Nolan continued to request additional pieces of music as he began editing “Oppenheimer,” which led to so much music being included in the finished film. To set up the third act that deals more with Oppenheimer’s political downfall, Göransson was tasked with crafting a “20-minute piece of music with a lot of action and high stakes.” Then, Nolan requested another musical section that came in at around fifteen minutes in length. Despite the amount of music featured, Göransson and an orchestra somehow managed to record the entire score within five days. “It was a tremendous, crazy recording session, and we had a lot of music to record in a very short amount of time,” said Göransson. “But we did it with an incredible group of live musicians.”

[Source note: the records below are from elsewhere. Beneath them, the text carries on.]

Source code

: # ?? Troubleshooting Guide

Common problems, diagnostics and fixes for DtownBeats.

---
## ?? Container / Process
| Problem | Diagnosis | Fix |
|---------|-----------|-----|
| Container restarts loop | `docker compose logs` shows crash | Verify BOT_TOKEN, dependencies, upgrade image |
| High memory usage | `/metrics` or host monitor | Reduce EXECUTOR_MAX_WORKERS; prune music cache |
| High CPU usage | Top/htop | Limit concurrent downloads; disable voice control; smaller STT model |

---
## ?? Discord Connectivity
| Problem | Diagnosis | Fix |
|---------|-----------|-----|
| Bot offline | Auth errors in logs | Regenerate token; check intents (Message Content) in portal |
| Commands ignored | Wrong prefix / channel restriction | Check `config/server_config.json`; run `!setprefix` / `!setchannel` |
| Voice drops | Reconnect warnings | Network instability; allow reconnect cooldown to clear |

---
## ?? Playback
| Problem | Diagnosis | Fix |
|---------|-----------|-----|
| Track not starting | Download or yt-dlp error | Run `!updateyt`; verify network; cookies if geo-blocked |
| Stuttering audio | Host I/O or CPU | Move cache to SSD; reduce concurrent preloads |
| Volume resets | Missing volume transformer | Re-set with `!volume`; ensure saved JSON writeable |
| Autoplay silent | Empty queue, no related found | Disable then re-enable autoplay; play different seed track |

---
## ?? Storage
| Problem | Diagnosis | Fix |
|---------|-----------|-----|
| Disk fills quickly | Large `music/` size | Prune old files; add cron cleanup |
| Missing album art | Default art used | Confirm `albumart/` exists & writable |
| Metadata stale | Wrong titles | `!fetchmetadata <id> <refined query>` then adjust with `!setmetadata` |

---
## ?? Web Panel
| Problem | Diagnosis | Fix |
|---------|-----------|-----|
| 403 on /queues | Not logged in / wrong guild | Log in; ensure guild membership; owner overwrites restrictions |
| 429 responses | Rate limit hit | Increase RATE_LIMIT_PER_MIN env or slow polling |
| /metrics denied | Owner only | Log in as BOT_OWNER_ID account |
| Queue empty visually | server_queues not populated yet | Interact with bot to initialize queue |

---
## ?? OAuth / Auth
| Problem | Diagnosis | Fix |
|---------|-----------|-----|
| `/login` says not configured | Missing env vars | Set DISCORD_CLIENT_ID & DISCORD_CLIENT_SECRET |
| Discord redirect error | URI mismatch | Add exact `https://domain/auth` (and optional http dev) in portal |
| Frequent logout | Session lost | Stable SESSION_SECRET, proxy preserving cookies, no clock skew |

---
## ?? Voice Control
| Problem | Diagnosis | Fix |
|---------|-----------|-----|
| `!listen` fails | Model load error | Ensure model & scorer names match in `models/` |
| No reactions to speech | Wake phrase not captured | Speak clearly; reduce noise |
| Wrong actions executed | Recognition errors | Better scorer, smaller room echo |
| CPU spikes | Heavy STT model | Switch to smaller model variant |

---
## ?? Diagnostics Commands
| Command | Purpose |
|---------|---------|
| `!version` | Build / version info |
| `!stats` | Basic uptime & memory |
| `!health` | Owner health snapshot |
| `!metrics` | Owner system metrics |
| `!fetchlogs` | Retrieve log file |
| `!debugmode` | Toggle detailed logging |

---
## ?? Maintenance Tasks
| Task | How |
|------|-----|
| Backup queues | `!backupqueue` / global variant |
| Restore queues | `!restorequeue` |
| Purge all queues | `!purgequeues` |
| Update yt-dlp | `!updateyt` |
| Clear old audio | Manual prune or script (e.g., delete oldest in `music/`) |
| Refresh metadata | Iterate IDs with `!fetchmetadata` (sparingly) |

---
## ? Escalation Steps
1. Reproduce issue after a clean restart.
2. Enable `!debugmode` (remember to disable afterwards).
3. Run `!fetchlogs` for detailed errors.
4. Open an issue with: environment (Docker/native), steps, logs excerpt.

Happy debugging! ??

In one scene early on, the towering physicist Niels Bohr (Kenneth Branagh) tells Oppenheimer that it’s more important to “hear the music” of theoretical physics instead of worrying so much about the math. For that sequence, Göransson wrote a two-minute piece with 21 tempo changes. During the recording session, Göransson assumed they would have trouble recording the piece, but his wife Serena, who is also an accomplished violinist, made a suggestion. “I thought we had to do it in segments and record it bar by bar,” he said. “But Serena said, ‘They’re great musicians, why don’t we try different recording techniques and figure out how to do it in one continuous take?’ So, we figured out a way to do it, and that’s why you hear this crazy energy that is causing that momentum.”
That momentum and the changes in tempo allowed the music to represent what was happening inside the raging mind of Oppenheimer, which was a fairly frightening proposition at times.